A Direção-Geral da Saúde (DGS) confirmou sete casos de sarampo em Portugal em 2026, com seis pessoas não vacinadas. Todos evoluíram de forma favorável. A informação foi publicada em 21 de maio pela DGS.
Os casos distribuíram-se pelo Norte, Lisboa e Vale do Tejo, Alentejo e Algarve, envolvendo pessoas até aos 59 anos. Três casos foram importados, sem cadeias de transmissão associadas; houve uma cadeia de transmissão limitada com dois casos secundários em contexto hospitalar.
Há ainda um caso adicional sob investigação epidemiológica, sem evidência de transmissão. A DGS mantém vigilância contínua à situação na Europa e no mundo, reforçando a importância da notificação e da vacinação.
A DGS relembra a importância da vacinação contra o sarampo, destacando a imunidade de grupo para proteger vulneráveis, como bebés com menos de 12 meses e pessoas com imunossupressão.
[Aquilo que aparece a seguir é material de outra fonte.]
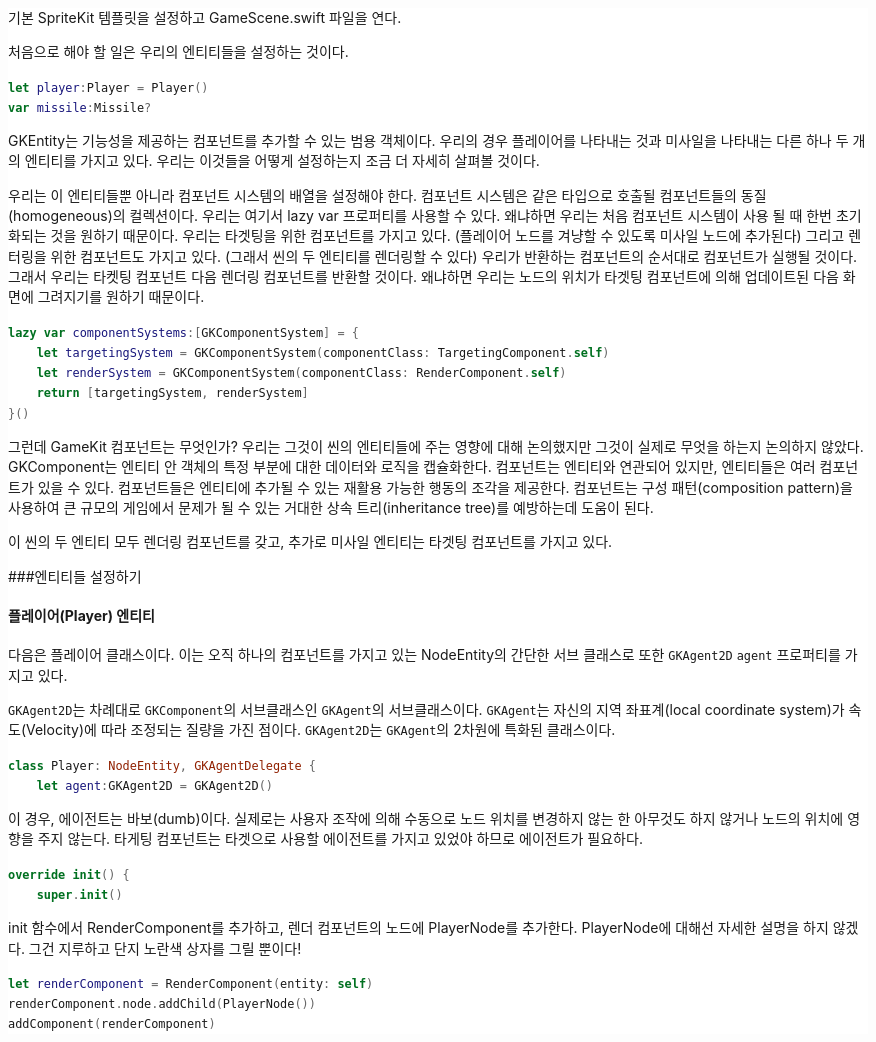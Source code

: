 기본 SpriteKit 템플릿을 설정하고 GameScene.swift 파일을 연다.

처음으로 해야 할 일은 우리의 엔티티들을 설정하는 것이다.

```swift
let player:Player = Player()
var missile:Missile?
```

GKEntity는 기능성을 제공하는 컴포넌트를 추가할 수 있는 범용 객체이다. 우리의 경우 플레이어를 나타내는 것과 미사일을 나타내는 다른 하나 두 개의 엔티티를 가지고 있다. 우리는 이것들을 어떻게 설정하는지 조금 더 자세히 살펴볼 것이다.

우리는 이 엔티티들뿐 아니라 컴포넌트 시스템의 배열을 설정해야 한다. 컴포넌트 시스템은 같은 타입으로 호출될 컴포넌트들의 동질(homogeneous)의 컬렉션이다. 우리는 여기서 lazy var 프로퍼티를 사용할 수 있다. 왜냐하면 우리는 처음 컴포넌트 시스템이 사용 될 때 한번 초기화되는 것을 원하기 때문이다. 우리는 타겟팅을 위한 컴포넌트를 가지고 있다. (플레이어 노드를 겨냥할 수 있도록 미사일 노드에 추가된다) 그리고 렌터링을 위한 컴포넌트도 가지고 있다. (그래서 씬의 두 엔티티를 렌더링할 수 있다) 우리가 반환하는 컴포넌트의 순서대로 컴포넌트가 실행될 것이다. 그래서 우리는 타켓팅 컴포넌트 다음 렌더링 컴포넌트를 반환할 것이다. 왜냐하면 우리는 노드의 위치가 타겟팅 컴포넌트에 의해 업데이트된 다음 화면에 그려지기를 원하기 때문이다.

```swift
lazy var componentSystems:[GKComponentSystem] = {
	let targetingSystem = GKComponentSystem(componentClass: TargetingComponent.self)
	let renderSystem = GKComponentSystem(componentClass: RenderComponent.self)
	return [targetingSystem, renderSystem]
}()
```

그런데 GameKit 컴포넌트는 무엇인가? 우리는 그것이 씬의 엔티티들에 주는 영향에 대해 논의했지만 그것이 실제로 무엇을 하는지 논의하지 않았다. GKComponent는 엔티티 안 객체의 특정 부분에 대한 데이터와 로직을 캡슐화한다. 컴포넌트는 엔티티와 연관되어 있지만, 엔티티들은 여러 컴포넌트가 있을 수 있다. 컴포넌트들은 엔티티에 추가될 수 있는 재활용 가능한 행동의 조각을 제공한다. 컴포넌트는 구성 패턴(composition pattern)을 사용하여 큰 규모의 게임에서 문제가 될 수 있는 거대한 상속 트리(inheritance tree)를 예방하는데 도움이 된다.

이 씬의 두 엔티티 모두 렌더링 컴포넌트를 갖고, 추가로 미사일 엔티티는 타겟팅 컴포넌트를 가지고 있다.

###엔티티들 설정하기

#### 플레이어(Player) 엔티티

다음은 플레이어 클래스이다. 이는 오직 하나의 컴포넌트를 가지고 있는 NodeEntity의 간단한 서브 클래스로 또한 `GKAgent2D` `agent` 프로퍼티를 가지고 있다.

`GKAgent2D`는 차례대로 `GKComponent`의 서브클래스인 `GKAgent`의 서브클래스이다. `GKAgent`는 자신의 지역 좌표계(local coordinate system)가 속도(Velocity)에 따라 조정되는 질량을 가진 점이다. `GKAgent2D`는 `GKAgent`의 2차원에 특화된 클래스이다.

```swift
class Player: NodeEntity, GKAgentDelegate {
	let agent:GKAgent2D = GKAgent2D()
```

이 경우, 에이전트는 바보(dumb)이다. 실제로는 사용자 조작에 의해 수동으로 노드 위치를 변경하지 않는 한 아무것도 하지 않거나 노드의 위치에 영향을 주지 않는다. 타게팅 컴포넌트는 타겟으로 사용할 에이전트를 가지고 있었야 하므로 에이전트가 필요하다.

```swift
override init() {
	super.init()
```

init 함수에서 RenderComponent를 추가하고, 렌더 컴포넌트의 노드에 PlayerNode를 추가한다. PlayerNode에 대해선 자세한 설명을 하지 않겠다. 그건 지루하고 단지 노란색 상자를 그릴 뿐이다!

```swift
let renderComponent = RenderComponent(entity: self)
renderComponent.node.addChild(PlayerNode())
addComponent(renderComponent)
```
Verificar o estado vacinal é recomendado.
Quem suspeita de sarampo deve evitar contato com outras pessoas e ligar para o SNS 24. Sinais comuns incluem febre alta, tosse, rinite, conjuntivite e erupção cutânea.
O sarampo é altamente contagioso, transmitido por via aérea. A doença pode ser grave ou até fatal em alguns casos, embora seja habitualmente benigna.
Beja: três casos no Baixo Alentejo
Ainda esta semana, a ULS Baixo Alentejo informou três casos de sarampo em Beja, desde abril, com quase 500 contactos de risco. Os casos, entre 30 e 55 anos, têm ligação epidemiológica entre si.